Men and women get different benefits from cosmetic procedures

TUESDAY, March 18 (HealthDay News) -- Facial plastic surgery improves patients' quality of life, but the effects are different for men and women, researchers report in the March/April issue of the Archives of Facial Plastic Surgery.

Jason A. Litner, M.D., of the University of Toronto in Ontario, Canada, and colleagues conducted a study of 93 facial plastic surgery patients, of whom 82 (88 percent) were female. While 49 percent of patients underwent rhinoplasty, the remainder underwent surgery for the aging face. They were assessed after surgery and again three months later using the 59-item Derriford Appearance Scale (DAS59).

Overall, there were significant improvements in DAS59 scores across all the domains of the scale and for all females, the researchers report. For men, the quality-of-life improvements were only in terms of general self-consciousness of facial appearance, and the quality-of-life domains most affected by rhinoplasty and surgery for the aging face were different.

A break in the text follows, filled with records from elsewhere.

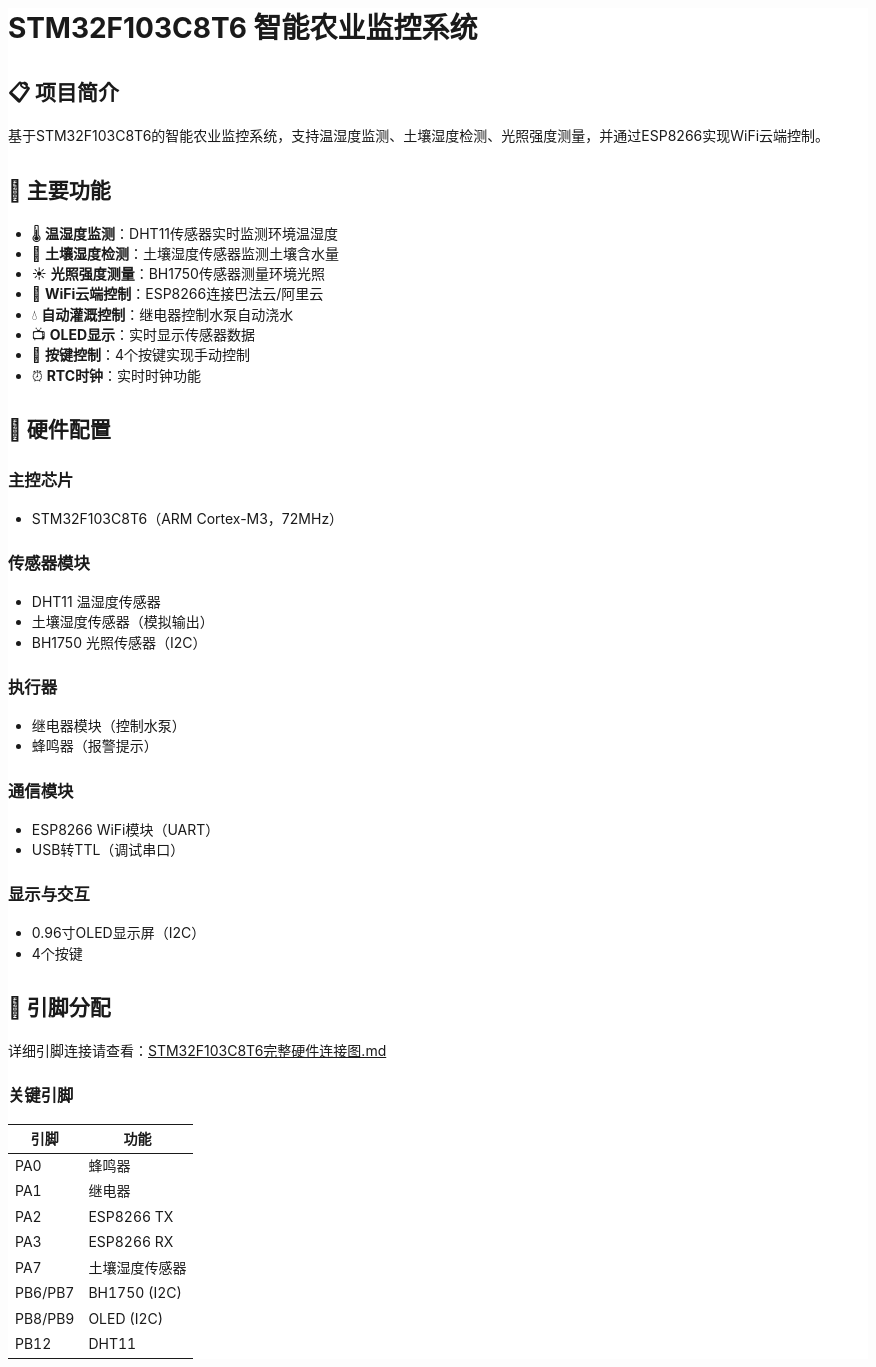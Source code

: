# STM32F103C8T6 智能农业监控系统

## 📋 项目简介

基于STM32F103C8T6的智能农业监控系统，支持温湿度监测、土壤湿度检测、光照强度测量，并通过ESP8266实现WiFi云端控制。

## 🎯 主要功能

- 🌡️ **温湿度监测**：DHT11传感器实时监测环境温湿度
- 🌱 **土壤湿度检测**：土壤湿度传感器监测土壤含水量
- ☀️ **光照强度测量**：BH1750传感器测量环境光照
- 📡 **WiFi云端控制**：ESP8266连接巴法云/阿里云
- 💧 **自动灌溉控制**：继电器控制水泵自动浇水
- 📺 **OLED显示**：实时显示传感器数据
- 🔘 **按键控制**：4个按键实现手动控制
- ⏰ **RTC时钟**：实时时钟功能

## 🔧 硬件配置

### 主控芯片
- STM32F103C8T6（ARM Cortex-M3，72MHz）

### 传感器模块
- DHT11 温湿度传感器
- 土壤湿度传感器（模拟输出）
- BH1750 光照传感器（I2C）

### 执行器
- 继电器模块（控制水泵）
- 蜂鸣器（报警提示）

### 通信模块
- ESP8266 WiFi模块（UART）
- USB转TTL（调试串口）

### 显示与交互
- 0.96寸OLED显示屏（I2C）
- 4个按键

## 📌 引脚分配

详细引脚连接请查看：[STM32F103C8T6完整硬件连接图.md](STM32F103C8T6完整硬件连接图.md)

### 关键引脚
| 引脚 | 功能 |
|------|------|
| PA0 | 蜂鸣器 |
| PA1 | 继电器 |
| PA2 | ESP8266 TX |
| PA3 | ESP8266 RX |
| PA7 | 土壤湿度传感器 |
| PB6/PB7 | BH1750 (I2C) |
| PB8/PB9 | OLED (I2C) |
| PB12 | DHT11 |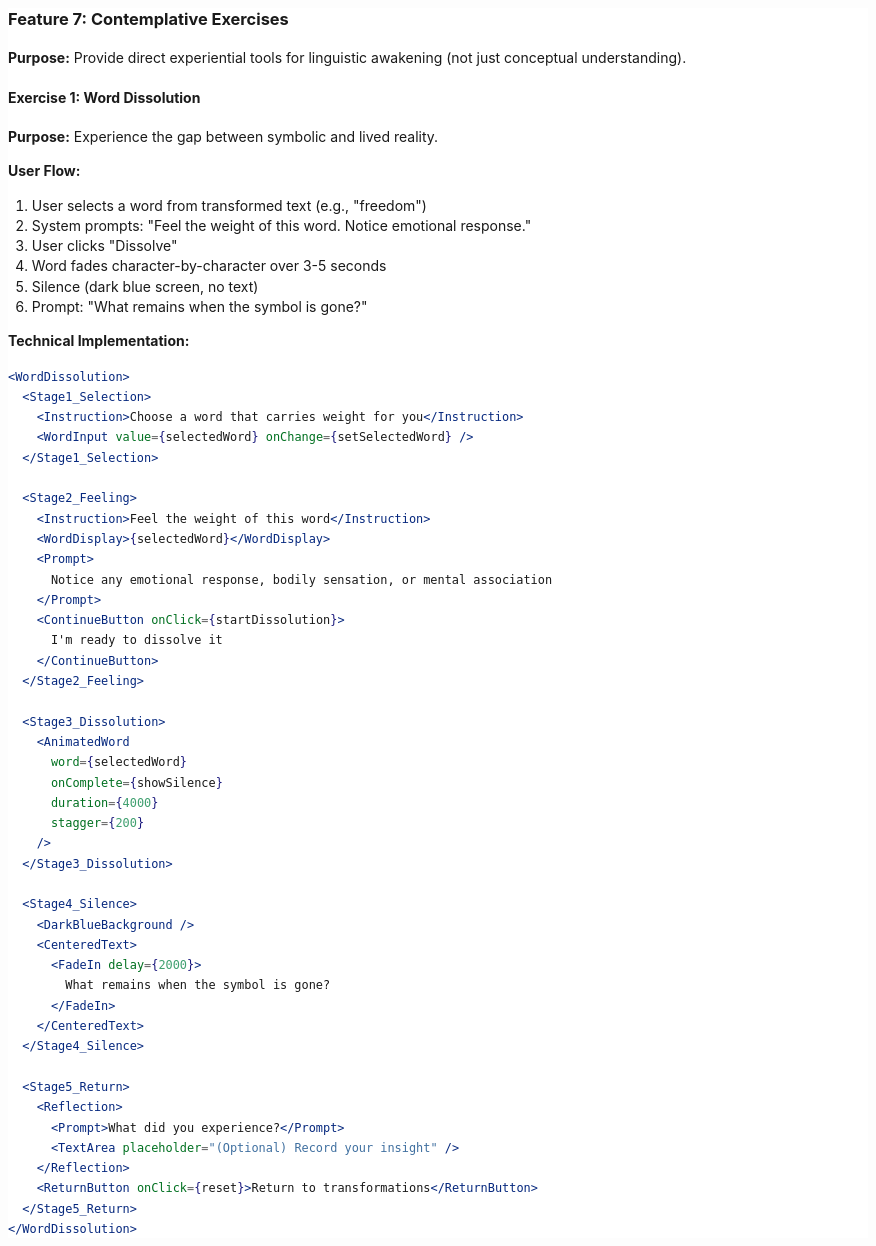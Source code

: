 ### Feature 7: Contemplative Exercises

**Purpose:** Provide direct experiential tools for linguistic awakening (not just conceptual understanding).

#### Exercise 1: Word Dissolution

**Purpose:** Experience the gap between symbolic and lived reality.

**User Flow:**
1. User selects a word from transformed text (e.g., "freedom")
2. System prompts: "Feel the weight of this word. Notice emotional response."
3. User clicks "Dissolve"
4. Word fades character-by-character over 3-5 seconds
5. Silence (dark blue screen, no text)
6. Prompt: "What remains when the symbol is gone?"

**Technical Implementation:**
```jsx
<WordDissolution>
  <Stage1_Selection>
    <Instruction>Choose a word that carries weight for you</Instruction>
    <WordInput value={selectedWord} onChange={setSelectedWord} />
  </Stage1_Selection>

  <Stage2_Feeling>
    <Instruction>Feel the weight of this word</Instruction>
    <WordDisplay>{selectedWord}</WordDisplay>
    <Prompt>
      Notice any emotional response, bodily sensation, or mental association
    </Prompt>
    <ContinueButton onClick={startDissolution}>
      I'm ready to dissolve it
    </ContinueButton>
  </Stage2_Feeling>

  <Stage3_Dissolution>
    <AnimatedWord
      word={selectedWord}
      onComplete={showSilence}
      duration={4000}
      stagger={200}
    />
  </Stage3_Dissolution>

  <Stage4_Silence>
    <DarkBlueBackground />
    <CenteredText>
      <FadeIn delay={2000}>
        What remains when the symbol is gone?
      </FadeIn>
    </CenteredText>
  </Stage4_Silence>

  <Stage5_Return>
    <Reflection>
      <Prompt>What did you experience?</Prompt>
      <TextArea placeholder="(Optional) Record your insight" />
    </Reflection>
    <ReturnButton onClick={reset}>Return to transformations</ReturnButton>
  </Stage5_Return>
</WordDissolution>
```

"Studies such as ours call attention to the fact that cosmetic surgery is not a superfluous 'want' but rather an answer to an important health concern that, in the patients' eyes, cuts to the very heart of social desirability. It can, therefore, have implications for psychological happiness and quality of life equivalent to or, perhaps, greater than any other medical intervention," the authors conclude.